Prevention is the best strategy to decrease the rate of OSMF cases affecting children. The biggest challenge is to motivate not only children but also their families not to indulge into areca nut chewing habits and to realize the associated health risks. As this dreadful condition is in a budding stage among this age group, a more focused but conservative approach is needed for management. Hence, authors have developed a protocol for management of OSMF in pediatric population (Figure 2). Steps should be taken at public health level to spread awareness through educational campaigns, newspapers, and mass media in communities and schools. A program for teacher training and education programs for children should be included in school curriculum; health professionals should also counsel and encourage the children for cessation of the habit. Policy makers should also come up with strategies like increasing taxes and not allowing sale of areca nut near schools to help children quit the habit.
5. Conclusion
Increasing cases of pediatric OSMF constitute a potential danger for the children in the society which is based on areca nut chewing habit. Lack of health consciousness and low level of education are the major factors for initiation of this habit among children.
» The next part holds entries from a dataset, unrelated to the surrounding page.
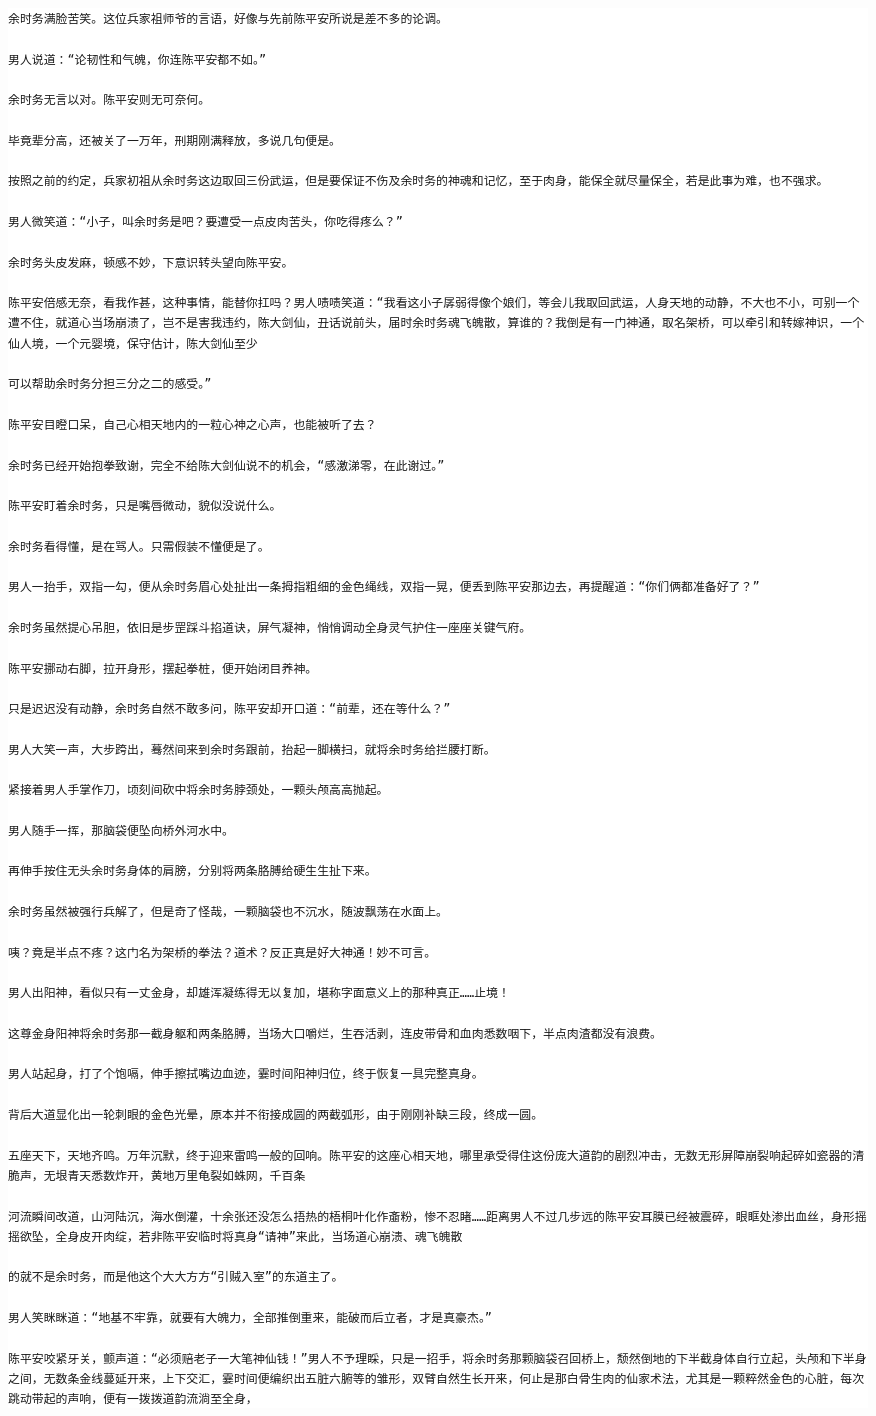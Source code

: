     余时务满脸苦笑。这位兵家祖师爷的言语，好像与先前陈平安所说是差不多的论调。

    男人说道：“论韧性和气魄，你连陈平安都不如。”

    余时务无言以对。陈平安则无可奈何。

    毕竟辈分高，还被关了一万年，刑期刚满释放，多说几句便是。

    按照之前的约定，兵家初祖从余时务这边取回三份武运，但是要保证不伤及余时务的神魂和记忆，至于肉身，能保全就尽量保全，若是此事为难，也不强求。

    男人微笑道：“小子，叫余时务是吧？要遭受一点皮肉苦头，你吃得疼么？”

    余时务头皮发麻，顿感不妙，下意识转头望向陈平安。

    陈平安倍感无奈，看我作甚，这种事情，能替你扛吗？男人啧啧笑道：“我看这小子孱弱得像个娘们，等会儿我取回武运，人身天地的动静，不大也不小，可别一个遭不住，就道心当场崩溃了，岂不是害我违约，陈大剑仙，丑话说前头，届时余时务魂飞魄散，算谁的？我倒是有一门神通，取名架桥，可以牵引和转嫁神识，一个仙人境，一个元婴境，保守估计，陈大剑仙至少

    可以帮助余时务分担三分之二的感受。”

    陈平安目瞪口呆，自己心相天地内的一粒心神之心声，也能被听了去？

    余时务已经开始抱拳致谢，完全不给陈大剑仙说不的机会，“感激涕零，在此谢过。”

    陈平安盯着余时务，只是嘴唇微动，貌似没说什么。

    余时务看得懂，是在骂人。只需假装不懂便是了。

    男人一抬手，双指一勾，便从余时务眉心处扯出一条拇指粗细的金色绳线，双指一晃，便丢到陈平安那边去，再提醒道：“你们俩都准备好了？”

    余时务虽然提心吊胆，依旧是步罡踩斗掐道诀，屏气凝神，悄悄调动全身灵气护住一座座关键气府。

    陈平安挪动右脚，拉开身形，摆起拳桩，便开始闭目养神。

    只是迟迟没有动静，余时务自然不敢多问，陈平安却开口道：“前辈，还在等什么？”

    男人大笑一声，大步跨出，蓦然间来到余时务跟前，抬起一脚横扫，就将余时务给拦腰打断。

    紧接着男人手掌作刀，顷刻间砍中将余时务脖颈处，一颗头颅高高抛起。

    男人随手一挥，那脑袋便坠向桥外河水中。

    再伸手按住无头余时务身体的肩膀，分别将两条胳膊给硬生生扯下来。

    余时务虽然被强行兵解了，但是奇了怪哉，一颗脑袋也不沉水，随波飘荡在水面上。

    咦？竟是半点不疼？这门名为架桥的拳法？道术？反正真是好大神通！妙不可言。

    男人出阳神，看似只有一丈金身，却雄浑凝练得无以复加，堪称字面意义上的那种真正……止境！

    这尊金身阳神将余时务那一截身躯和两条胳膊，当场大口嚼烂，生吞活剥，连皮带骨和血肉悉数咽下，半点肉渣都没有浪费。

    男人站起身，打了个饱嗝，伸手擦拭嘴边血迹，霎时间阳神归位，终于恢复一具完整真身。

    背后大道显化出一轮刺眼的金色光晕，原本并不衔接成圆的两截弧形，由于刚刚补缺三段，终成一圆。

    五座天下，天地齐鸣。万年沉默，终于迎来雷鸣一般的回响。陈平安的这座心相天地，哪里承受得住这份庞大道韵的剧烈冲击，无数无形屏障崩裂响起碎如瓷器的清脆声，无垠青天悉数炸开，黄地万里龟裂如蛛网，千百条

    河流瞬间改道，山河陆沉，海水倒灌，十余张还没怎么捂热的梧桐叶化作齑粉，惨不忍睹……距离男人不过几步远的陈平安耳膜已经被震碎，眼眶处渗出血丝，身形摇摇欲坠，全身皮开肉绽，若非陈平安临时将真身“请神”来此，当场道心崩溃、魂飞魄散

    的就不是余时务，而是他这个大大方方“引贼入室”的东道主了。

    男人笑眯眯道：“地基不牢靠，就要有大魄力，全部推倒重来，能破而后立者，才是真豪杰。”

    陈平安咬紧牙关，颤声道：“必须赔老子一大笔神仙钱！”男人不予理睬，只是一招手，将余时务那颗脑袋召回桥上，颓然倒地的下半截身体自行立起，头颅和下半身之间，无数条金线蔓延开来，上下交汇，霎时间便编织出五脏六腑等的雏形，双臂自然生长开来，何止是那白骨生肉的仙家术法，尤其是一颗粹然金色的心脏，每次跳动带起的声响，便有一拨拨道韵流淌至全身，
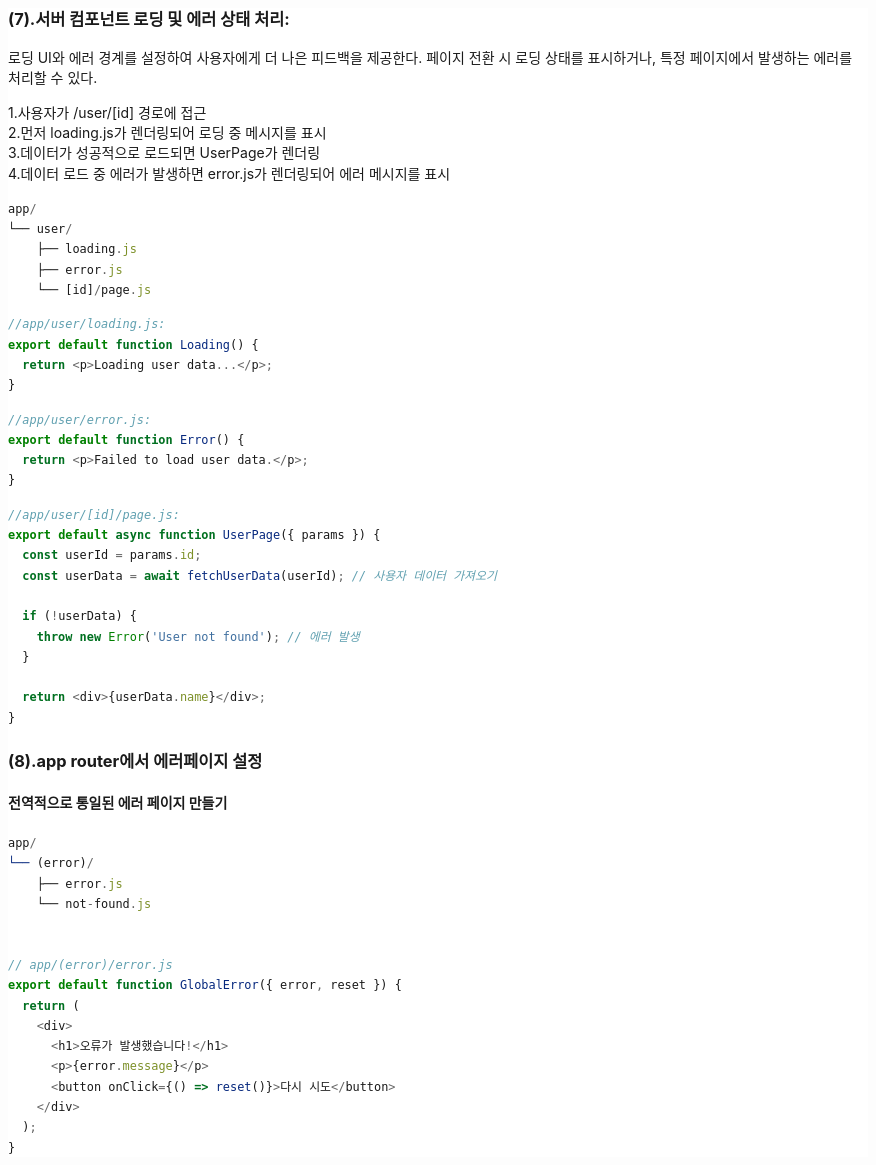 ### (7).서버 컴포넌트 로딩 및 에러 상태 처리:
로딩 UI와 에러 경계를 설정하여 사용자에게 더 나은 피드백을 제공한다. 페이지 전환 시 로딩 상태를 표시하거나, 특정 페이지에서 발생하는 에러를 처리할 수 있다.

1.사용자가 /user/[id] 경로에 접근 <br/>
2.먼저 loading.js가 렌더링되어 로딩 중 메시지를 표시 <br/>
3.데이터가 성공적으로 로드되면 UserPage가 렌더링 <br/>
4.데이터 로드 중 에러가 발생하면 error.js가 렌더링되어 에러 메시지를 표시 <br/>


```javascript
app/
└── user/
    ├── loading.js
    ├── error.js
    └── [id]/page.js
```

```javascript
//app/user/loading.js:
export default function Loading() {
  return <p>Loading user data...</p>;
}

```

```javascript
//app/user/error.js:
export default function Error() {
  return <p>Failed to load user data.</p>;
}

```

```javascript
//app/user/[id]/page.js:
export default async function UserPage({ params }) {
  const userId = params.id;
  const userData = await fetchUserData(userId); // 사용자 데이터 가져오기

  if (!userData) {
    throw new Error('User not found'); // 에러 발생
  }

  return <div>{userData.name}</div>;
}
```

### (8).app router에서 에러페이지 설정

#### 전역적으로 통일된 에러 페이지 만들기
```javascript
app/
└── (error)/
    ├── error.js
    └── not-found.js


// app/(error)/error.js
export default function GlobalError({ error, reset }) {
  return (
    <div>
      <h1>오류가 발생했습니다!</h1>
      <p>{error.message}</p>
      <button onClick={() => reset()}>다시 시도</button>
    </div>
  );
}
```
Early commencement of this habit leads to addiction and increased tendency for malignant transformation of OSMF. Therefore it is imperative for the parents and school as well as government authorities to take serious actions for cessation of the habit at primary level itself.
Conflicts of Interest
The authors declare that they have no conflicts of interest.